• _Exercise brief_: Pick out each line of the records in which the word "statistical" appears.

• _Data for the task_:
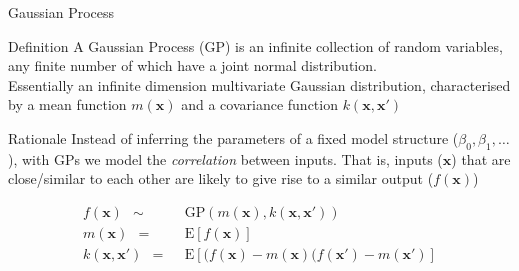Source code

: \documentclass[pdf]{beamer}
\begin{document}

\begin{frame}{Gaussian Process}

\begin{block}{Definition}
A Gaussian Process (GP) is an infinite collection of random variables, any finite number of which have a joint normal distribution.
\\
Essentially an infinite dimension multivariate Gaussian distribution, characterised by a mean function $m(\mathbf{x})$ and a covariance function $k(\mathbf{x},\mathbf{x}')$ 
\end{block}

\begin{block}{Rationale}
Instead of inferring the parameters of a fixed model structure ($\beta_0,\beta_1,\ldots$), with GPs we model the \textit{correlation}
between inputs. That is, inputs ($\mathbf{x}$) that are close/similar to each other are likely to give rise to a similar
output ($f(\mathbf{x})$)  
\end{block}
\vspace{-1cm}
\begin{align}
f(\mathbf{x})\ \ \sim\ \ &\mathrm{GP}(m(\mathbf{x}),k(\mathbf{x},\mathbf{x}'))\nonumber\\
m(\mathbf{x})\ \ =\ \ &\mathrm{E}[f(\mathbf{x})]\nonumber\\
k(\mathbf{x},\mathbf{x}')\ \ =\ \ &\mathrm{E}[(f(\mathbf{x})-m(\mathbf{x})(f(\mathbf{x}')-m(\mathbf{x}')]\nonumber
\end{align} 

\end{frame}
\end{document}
* * *
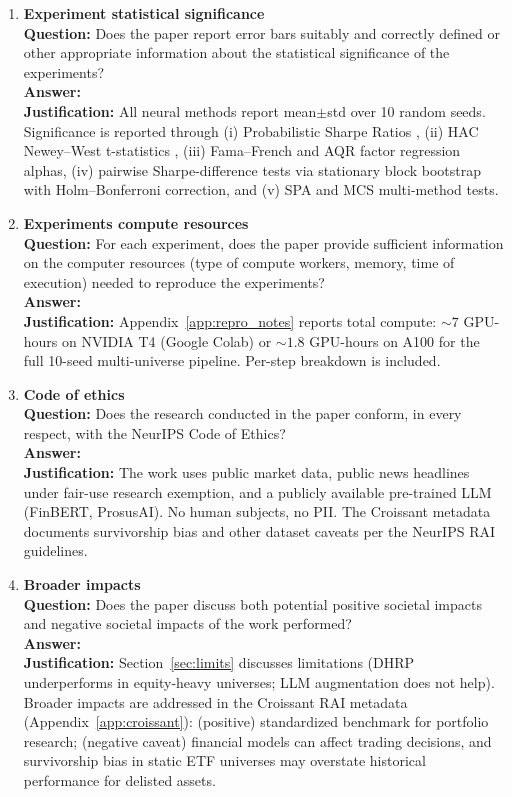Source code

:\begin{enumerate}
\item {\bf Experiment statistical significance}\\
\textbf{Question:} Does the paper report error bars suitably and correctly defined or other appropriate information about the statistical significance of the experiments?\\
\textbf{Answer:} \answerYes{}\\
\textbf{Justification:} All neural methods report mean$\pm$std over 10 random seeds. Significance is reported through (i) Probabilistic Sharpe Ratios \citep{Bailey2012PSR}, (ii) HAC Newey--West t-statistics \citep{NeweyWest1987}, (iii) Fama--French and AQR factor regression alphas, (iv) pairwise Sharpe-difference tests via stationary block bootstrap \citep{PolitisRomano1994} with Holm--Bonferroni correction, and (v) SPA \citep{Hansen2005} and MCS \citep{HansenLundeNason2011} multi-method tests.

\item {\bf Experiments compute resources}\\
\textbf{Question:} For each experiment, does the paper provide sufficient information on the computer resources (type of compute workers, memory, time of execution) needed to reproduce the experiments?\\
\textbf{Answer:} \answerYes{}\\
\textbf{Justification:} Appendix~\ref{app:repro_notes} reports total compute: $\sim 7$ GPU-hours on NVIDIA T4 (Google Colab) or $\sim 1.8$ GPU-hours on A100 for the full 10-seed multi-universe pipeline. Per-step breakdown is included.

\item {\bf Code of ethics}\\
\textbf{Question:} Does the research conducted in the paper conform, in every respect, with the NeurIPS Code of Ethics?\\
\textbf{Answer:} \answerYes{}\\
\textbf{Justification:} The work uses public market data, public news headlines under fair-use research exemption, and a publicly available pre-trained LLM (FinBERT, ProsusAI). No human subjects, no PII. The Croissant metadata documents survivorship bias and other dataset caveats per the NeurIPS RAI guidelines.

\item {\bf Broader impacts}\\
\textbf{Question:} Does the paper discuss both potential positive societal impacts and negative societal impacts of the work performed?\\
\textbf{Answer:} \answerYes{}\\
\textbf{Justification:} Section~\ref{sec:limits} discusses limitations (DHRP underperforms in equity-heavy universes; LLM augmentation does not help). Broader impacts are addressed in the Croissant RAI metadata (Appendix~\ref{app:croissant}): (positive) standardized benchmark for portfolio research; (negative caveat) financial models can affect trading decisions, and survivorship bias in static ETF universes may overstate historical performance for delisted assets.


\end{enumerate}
...
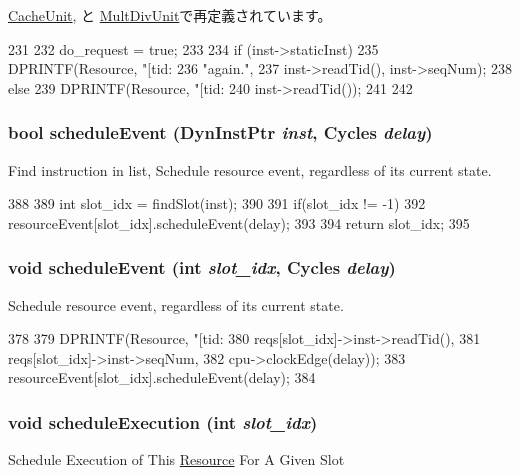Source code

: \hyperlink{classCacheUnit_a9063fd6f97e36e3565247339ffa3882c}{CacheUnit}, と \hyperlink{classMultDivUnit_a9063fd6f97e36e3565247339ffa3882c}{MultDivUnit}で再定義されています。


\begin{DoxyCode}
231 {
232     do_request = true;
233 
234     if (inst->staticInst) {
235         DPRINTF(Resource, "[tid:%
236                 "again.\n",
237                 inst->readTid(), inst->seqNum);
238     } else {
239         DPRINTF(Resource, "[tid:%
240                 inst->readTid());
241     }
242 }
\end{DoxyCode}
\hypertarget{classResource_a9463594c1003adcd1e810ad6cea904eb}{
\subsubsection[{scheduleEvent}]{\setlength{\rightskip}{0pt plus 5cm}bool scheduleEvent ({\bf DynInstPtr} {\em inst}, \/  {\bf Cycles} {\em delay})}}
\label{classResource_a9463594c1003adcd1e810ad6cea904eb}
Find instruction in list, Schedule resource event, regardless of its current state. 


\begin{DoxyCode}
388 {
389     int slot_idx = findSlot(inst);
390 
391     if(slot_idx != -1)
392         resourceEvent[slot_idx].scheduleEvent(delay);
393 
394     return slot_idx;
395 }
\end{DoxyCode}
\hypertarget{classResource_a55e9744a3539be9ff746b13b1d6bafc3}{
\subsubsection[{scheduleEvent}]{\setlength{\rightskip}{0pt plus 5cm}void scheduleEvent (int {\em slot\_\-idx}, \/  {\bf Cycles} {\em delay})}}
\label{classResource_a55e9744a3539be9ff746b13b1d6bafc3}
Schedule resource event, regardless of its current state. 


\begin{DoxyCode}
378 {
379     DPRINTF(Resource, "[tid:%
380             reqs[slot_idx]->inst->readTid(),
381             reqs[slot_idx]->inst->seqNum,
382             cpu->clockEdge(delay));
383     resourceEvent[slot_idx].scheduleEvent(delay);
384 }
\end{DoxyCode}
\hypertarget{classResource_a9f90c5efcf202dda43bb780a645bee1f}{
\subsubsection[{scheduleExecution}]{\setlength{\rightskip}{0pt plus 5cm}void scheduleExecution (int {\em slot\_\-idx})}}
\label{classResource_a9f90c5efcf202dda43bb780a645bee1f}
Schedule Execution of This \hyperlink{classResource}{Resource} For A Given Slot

• _Output of the task_:
\item {\bf Experiment statistical significance}\\
\textbf{Question:} Does the paper report error bars suitably and correctly defined or other appropriate information about the statistical significance of the experiments?\\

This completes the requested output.